Filosofía

Performance

Investigo un Nuevo Lenguaje de Expresión en circunstancias extremas: pintando cuadros al mismo tiempo. Estudio las claves psicológicas del comportamiento humano en situaciones límite, para intentar comprender, con otro enfoque, el intrincado camino del entendimiento. Al hombre se le conoce en esos momentos, estando muy cerca del miedo. Ahí es donde se sabe cómo es cada uno de verdad. Esto hace, que mi mente se abra a nuevos conceptos. Necesito mis performances para encontrarme a mí mismo; para no sentirme anclado en este mundo.

Quiero desafiar las leyes del  tiempo y del espacio, de la razón y sinrazón.

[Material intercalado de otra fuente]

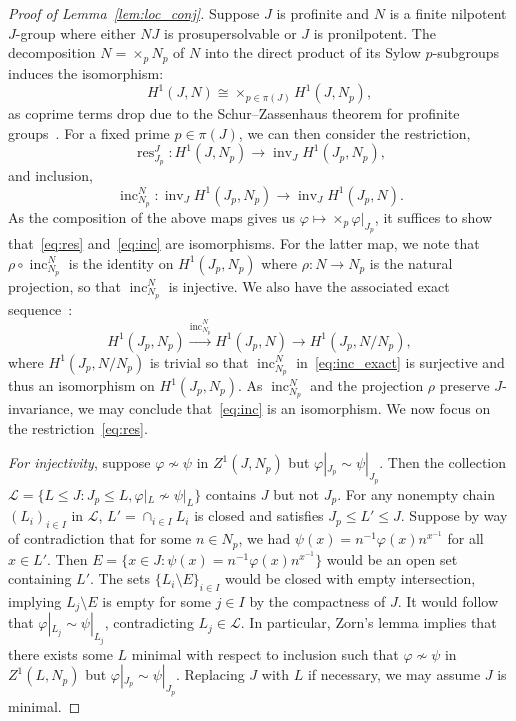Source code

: \documentclass{amsart}
\theoremstyle{definition}
\theoremstyle{remark}
\numberwithin{equation}{section}
\newcommand{\iso}{\cong}
\renewcommand{\phi}{\varphi}
\DeclareMathOperator{\inv}{inv}
\DeclareMathOperator{\res}{res}
\DeclareMathOperator{\inc}{inc}
\begin{document}
\begin{proof}[Proof of Lemma~\ref{lem:loc_conj}]
	Suppose $J$ is profinite and $N$ is a finite nilpotent $J$-group where either $NJ$ is prosupersolvable or $J$ is pronilpotent. The decomposition $N=\times_p N_p$ of $N$ into the direct product of its Sylow $p$-subgroups~\cite[Prop.~2.3.8]{Rib10} induces the isomorphism:
	\begin{equation}
		\label{eq:prod_init}
		H^1(J,N) \iso \times_{p\in \pi(J)} H^1(J,N_p),
	\end{equation}
	as coprime terms drop due to the Schur--Zassenhaus theorem for profinite groups~\cite[Thm.~2.3.15]{Rib10}. For a fixed prime $p\in \pi(J)$, we can then consider the restriction,
	\begin{equation}
		\label{eq:res}
		\res^J_{J_p}: H^1(J,N_p) \to \inv_J H^1(J_p, N_p),
	\end{equation}
	and inclusion,
	\begin{equation}
		\label{eq:inc}
		\inc^N_{N_p}: \inv_J H^1(J_p,N_p) \to \inv_J H^1(J_p, N).
	\end{equation}
	As the composition of the above maps gives us $\phi \mapsto \times_ p \phi|_{J_p}$, it suffices to show that~\eqref{eq:res} and~\eqref{eq:inc} are isomorphisms. For the latter map, we note that $\rho\circ \inc^N_{N_p}$ is the identity on $H^1(J_p,N_p)$ where $\rho: N \to N_p$ is the natural projection, so that $\inc^N_{N_p}$ is injective. We also have the associated exact sequence~\cite[Prop.~38 in \S{}I.5.5]{Ser02}:
	\begin{equation}
		\label{eq:inc_exact}
		H^1(J_p,N_p) \xrightarrow{\inc^N_{N_p}} H^1(J_p, N) \to H^1(J_p, N/N_p),
	\end{equation}
	where $H^1(J_p, N/N_p)$ is trivial so that $\inc^N_{N_p}$ in~\eqref{eq:inc_exact} is surjective and thus an isomorphism on $H^1(J_p,N_p)$. As $\inc^N_{N_p}$ and the projection $\rho$ preserve $J$-invariance, we may conclude that~\eqref{eq:inc} is an isomorphism. We now focus on the restriction~\eqref{eq:res}.

	\emph{For injectivity}, suppose $\phi\nsim\psi$ in $Z^1(J,N_p)$ but $\phi|_{J_p} \sim \psi|_{J_p}$. Then the collection $\mathcal L = \{ L \leq J: J_p \leq L, \phi|_L \nsim \psi|_L\}$ contains $J$ but not $J_p$. For any nonempty chain $(L_i)_{i \in I}$ in $\mathcal L$, $L'=\cap_{i\in I} L_i$ is closed and satisfies $J_p \leq L' \leq J$. Suppose by way of contradiction that for some $n\in N_p$, we had $\psi(x) = n^{-1} \phi(x) n^{x^{-1}}$ for all $x\in L'$. Then $E = \{ x \in J:  \psi(x) = n^{-1} \phi(x) n^{x^{-1}} \}$ would be an open set containing $L'$. The sets $\{L_i \setminus E\}_{i\in I}$ would be closed with empty intersection, implying $L_j \setminus E$ is empty for some $j\in I$ by the compactness of $J$. It would follow that $\phi|_{L_j} \sim \psi|_{L_j}$, contradicting $L_j \in \mathcal L$. In particular, Zorn's lemma implies that there exists some $L$ minimal with respect to inclusion such that $\phi\nsim\psi$ in $Z^1(L,N_p)$ but $\phi|_{J_p} \sim \psi|_{J_p}$. Replacing $J$ with $L$ if necessary, we may assume $J$ is minimal.


\end{proof}
\end{document}
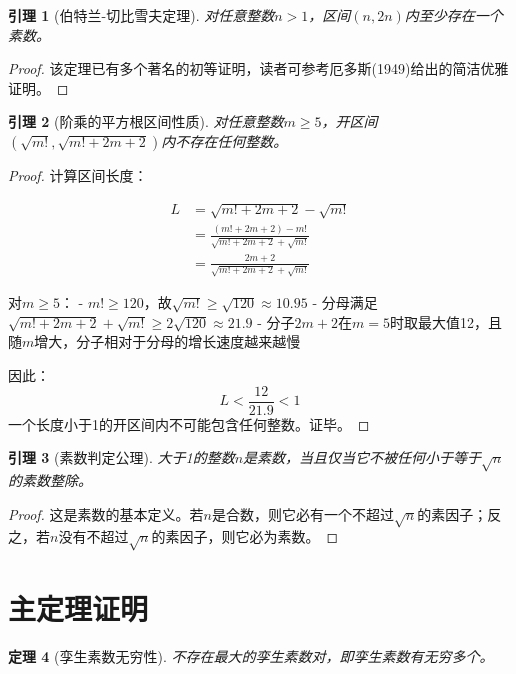 \documentclass[12pt,a4paper,reqno]{amsart}
\theoremstyle{plain}
\newtheorem{theorem}{定理}[section]
\newtheorem{lemma}[theorem]{引理}
\theoremstyle{definition}
\theoremstyle{remark}
\begin{document}
	\begin{lemma}[伯特兰-切比雪夫定理]
		对任意整数$n > 1$，区间$(n, 2n)$内至少存在一个素数。
	\end{lemma}
	
	\begin{proof}
		该定理已有多个著名的初等证明，读者可参考厄多斯(1949)给出的简洁优雅证明。
	\end{proof}
	
	\begin{lemma}[阶乘的平方根区间性质]
		对任意整数$m \ge 5$，开区间$(\sqrt{m!}, \sqrt{m!+2m+2})$内不存在任何整数。
	\end{lemma}
	
	\begin{proof}
		计算区间长度：
		
		\begin{align*}
			L &= \sqrt{m!+2m+2} - \sqrt{m!} \\
			&= \frac{(m!+2m+2) - m!}{\sqrt{m!+2m+2} + \sqrt{m!}} \\
			&= \frac{2m+2}{\sqrt{m!+2m+2} + \sqrt{m!}}
		\end{align*}
		
		
		对$m \ge 5$：
		- $m! \ge 120$，故$\sqrt{m!} \ge \sqrt{120} \approx 10.95$
		- 分母满足$\sqrt{m!+2m+2} + \sqrt{m!} \ge 2\sqrt{120} \approx 21.9$
		- 分子$2m+2$在$m=5$时取最大值12，且随$m$增大，分子相对于分母的增长速度越来越慢
		
		因此：
		\[
		L < \frac{12}{21.9} < 1
		\]
		一个长度小于1的开区间内不可能包含任何整数。证毕。
	\end{proof}
	
	\begin{lemma}[素数判定公理]
		大于1的整数$n$是素数，当且仅当它不被任何小于等于$\sqrt{n}$的素数整除。
	\end{lemma}
	
	\begin{proof}
		这是素数的基本定义。若$n$是合数，则它必有一个不超过$\sqrt{n}$的素因子；反之，若$n$没有不超过$\sqrt{n}$的素因子，则它必为素数。
	\end{proof}
	
	\section{主定理证明}
	
	\begin{theorem}[孪生素数无穷性]
		不存在最大的孪生素数对，即孪生素数有无穷多个。
	\end{theorem}
	
\end{document}
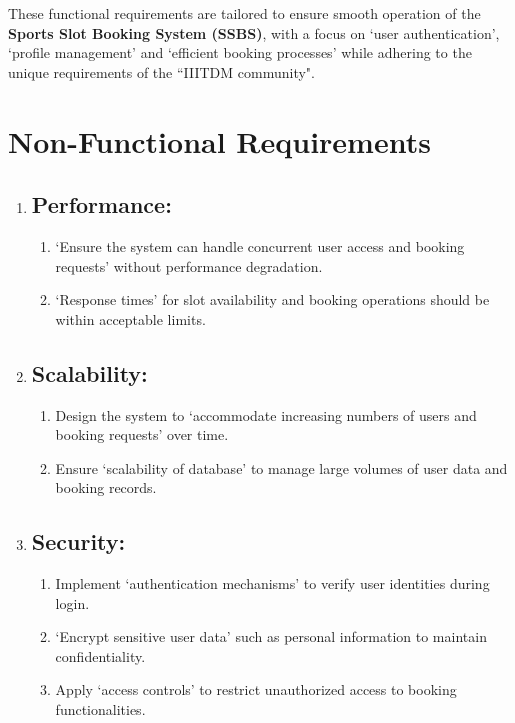 \documentclass[12pt]{article}
\begin{document}
\begin{enumerate}
\end{enumerate}

\vspace{0.2cm}

\newpage

\noindent These functional requirements are tailored to ensure smooth operation of the \textbf{Sports Slot Booking System (SSBS)}, with a focus on `user authentication', `profile management' and `efficient booking processes' while adhering to the unique requirements of the ``IIITDM community".

\section{Non-Functional Requirements}

\begin{enumerate}[label=\arabic*.]
    \item[] \subsection{Performance:}
    \begin{enumerate}[label=\alph*)]
        \item `Ensure the system can handle concurrent user access and booking requests' without performance degradation.
        \item `Response times' for slot availability and booking operations should be within acceptable limits.
    \end{enumerate}

    \vspace{0.4cm}

    \item[] \subsection{Scalability:}
    \begin{enumerate}[label=\alph*)]
        \item Design the system to `accommodate increasing numbers of users and booking requests' over time.
        \item Ensure `scalability of database' to manage large volumes of user data and booking records.
    \end{enumerate}

    \vspace{0.4cm}

    \item[] \subsection{Security:}
    \begin{enumerate}[label=\alph*)]
        \item Implement `authentication mechanisms' to verify user identities during login.
        \item `Encrypt sensitive user data' such as personal information to maintain confidentiality.
        \item Apply `access controls' to restrict unauthorized access to booking functionalities.
    \end{enumerate}


\end{enumerate}
\end{document}
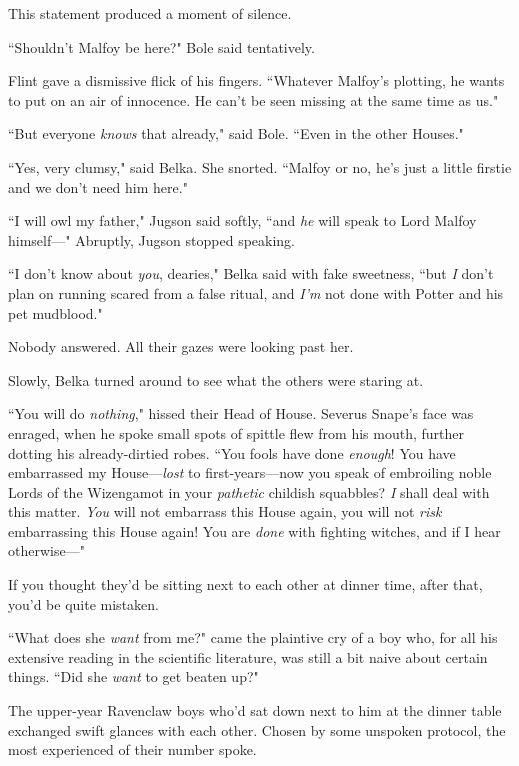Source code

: This statement produced a moment of silence.

``Shouldn't Malfoy be here?" Bole said tentatively.

Flint gave a dismissive flick of his fingers. ``Whatever Malfoy's plotting, he wants to put on an air of innocence. He can't be seen missing at the same time as us."

``But everyone \emph{knows} that already," said Bole. ``Even in the other Houses."

``Yes, very clumsy," said Belka. She snorted. ``Malfoy or no, he's just a little firstie and we don't need him here."

``I will owl my father," Jugson said softly, ``and \emph{he} will speak to Lord Malfoy himself—" Abruptly, Jugson stopped speaking.

``I don't know about \emph{you}, dearies," Belka said with fake sweetness, ``but \emph{I} don't plan on running scared from a false ritual, and \emph{I'm} not done with Potter and his pet mudblood."

Nobody answered. All their gazes were looking past her.

Slowly, Belka turned around to see what the others were staring at.

``You will do \emph{nothing}," hissed their Head of House. Severus Snape's face was enraged, when he spoke small spots of spittle flew from his mouth, further dotting his already-dirtied robes. ``You fools have done \emph{enough}! You have embarrassed my House—\emph{lost} to first-years—now you speak of embroiling noble Lords of the Wizengamot in your \emph{pathetic} childish squabbles? \emph{I} shall deal with this matter. \emph{You} will not embarrass this House again, you will not \emph{risk} embarrassing this House again! You are \emph{done} with fighting witches, and if I hear otherwise—"

\later

If you thought they'd be sitting next to each other at dinner time, after that, you'd be quite mistaken.

``What does she \emph{want} from me?" came the plaintive cry of a boy who, for all his extensive reading in the scientific literature, was still a bit naive about certain things. ``Did she \emph{want} to get beaten up?"

The upper-year Ravenclaw boys who'd sat down next to him at the dinner table exchanged swift glances with each other. Chosen by some unspoken protocol, the most experienced of their number spoke.

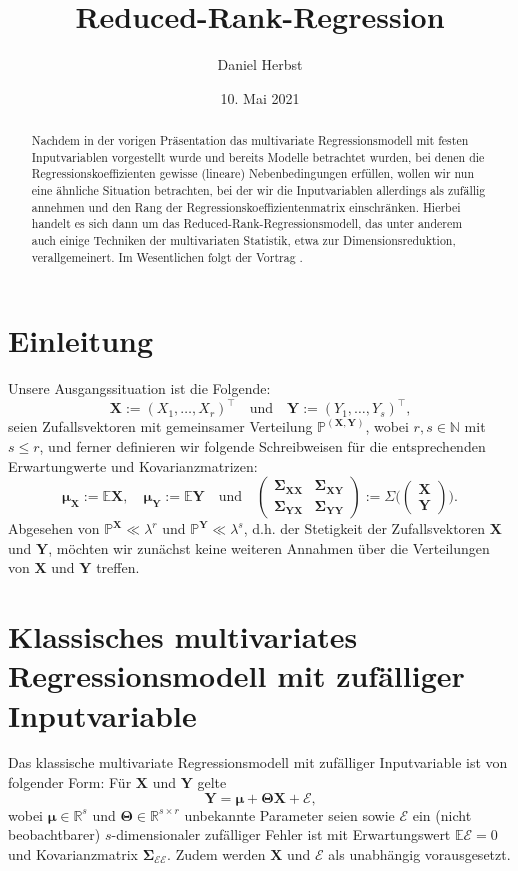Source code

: \documentclass[]{article}
\title{Reduced-Rank-Regression}
\author{Daniel Herbst}
\date{10. Mai 2021}
\newcommand{\Pb}{\mathbb{P}}
\newcommand{\E}{\mathbb{E}}
\newcommand{\R}{\mathbb{R}}
\newcommand{\N}{\mathbb{N}}
\newcommand{\X}{\mathbf{X}}
\newcommand{\Y}{\mathbf{Y}}
\newcommand{\T}{\mathbf{\Theta}}
\newcommand{\muu}{\bm{\mu}}
\newcommand{\Ssigma}{\mathbf{\Sigma}}
\begin{document}
\maketitle

\begin{abstract}
Nachdem in der vorigen Präsentation das multivariate Regressionsmodell mit festen Inputvariablen vorgestellt wurde und 
bereits Modelle betrachtet wurden, bei denen die Regressionskoeffizienten gewisse (lineare) Nebenbedingungen
erfüllen, wollen wir nun eine ähnliche Situation betrachten, bei der wir die Inputvariablen allerdings als
zufällig annehmen und den Rang der Regressionskoeffizientenmatrix einschränken. Hierbei handelt es sich dann um das
Reduced-Rank-Regressionsmodell, das unter anderem auch einige Techniken der multivariaten Statistik, etwa zur Dimensionsreduktion, 
verallgemeinert. Im Wesentlichen folgt der Vortrag 
\cite[Kapitel 6.3]{Iz08}.
\end{abstract}

\section{Einleitung}
\label{Einleitung}
Unsere Ausgangssituation ist die Folgende:
$$\X := (X_1, \dots, X_r)^\top \quad \text{und} \quad \Y := (Y_1, \dots, Y_s)^\top \text{,}$$
seien Zufallsvektoren mit gemeinsamer Verteilung $\Pb^{(\X, \Y)}$, wobei $r, s \in \N$ mit $s \leq r$,
und ferner definieren wir folgende Schreibweisen für die entsprechenden Erwartungwerte und Kovarianzmatrizen:
$$ \muu_\X := \E\X, \quad \muu_\Y := \E\Y \quad \text{und} \quad \begin{pmatrix}
	\Ssigma_{\X\X} & \Ssigma_{\X\Y} \\
	\Ssigma_{\Y\X} & \Ssigma_{\Y\Y}
\end{pmatrix} := \Sigma \biggl(\begin{pmatrix}
\X \\
\Y
\end{pmatrix}\biggr).$$
Abgesehen von $\Pb^\X \ll \lambda^r$ und $\Pb^\Y \ll \lambda^s$, d.h. der Stetigkeit der Zufallsvektoren $\X$ und $\Y$, möchten wir zunächst keine
weiteren Annahmen über die Verteilungen von $\X$ und $\Y$ treffen.

\section{Klassisches multivariates Regressionsmodell mit zufälliger Inputvariable}

Das klassische multivariate Regressionsmodell mit zufälliger Inputvariable ist von folgender Form: Für $\X$ und $\Y$ gelte
\[ \Y = \muu + \T \X + \mathcal{E} \text{,} \label{eq:2.1} \tag{2.1}\]
wobei $\muu \in \R^s$ und $\T \in \R^{s \times r}$ unbekannte Parameter seien sowie $\mathcal{E}$ ein (nicht beobachtbarer) $s$-dimensionaler zufälliger Fehler ist mit Erwartungswert $\E \mathcal{E} = 0$ und Kovarianzmatrix $\Ssigma_{\mathcal{E} \mathcal{E}}$. Zudem werden $\X$ und
$\mathcal{E}$ als unabhängig vorausgesetzt.
\\
\end{document}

Sin medios, sin permisos, y sin la ayuda de un equipo cualificado, es imposible trabajar con profesionalidad. Así, es muy difícil  hacer respetar una obra tan personal y arriesgada artísticamente.

Intervención

Es una obra para meditar sobre la libertad. Un intento utópico para atrapar la noción espacio/tiempo y detenerla un fugaz instante. Deseo sentir ese momento que jamás se repite. Somos prisioneros de nosotros mismos. Utilizando cuerdas y otros elementos, atrapo personas, edificios… para provocar una reflexión  acerca de nuestros porqués. Un pensamiento que nos ayude a replantearnos, con un concepto diferente, todas esas preguntas que nos inquietan. 

Necesito percibir otra forma de ver las cosas.

Atrapamiento

Conforme he ido evolucionando, he comprendido que una parte crucial de la magia del Arte es: comunicar/impregnar/contaminar a los demás con tu virus. Esa es la esencia de mi mensaje. Muchas de mis intervenciones, son simples gestos de ayuda desinteresada. Ese es mi Arte. Esa es mi semilla. Mi sueño: infectar a todo el mundo para que, algún día, todos podamos recoger su fruto. Tal vez, el nacimiento de un líder íntegro y valiente capaz de luchar a muerte por los desahuciados de hogar y espíritu. Alguien que ose cambiar las reglas del juego. Que promulgue una Ley justa e igualitaria para todos, sin distinciones de raza, credo o dinero. El día que la maldad y la corrupción tengan que pagar un altísimo precio, estaremos abriendo la puerta a un mundo en el que poder vivir en paz y armonía. ¡Ese día, empezaremos a ser felices! 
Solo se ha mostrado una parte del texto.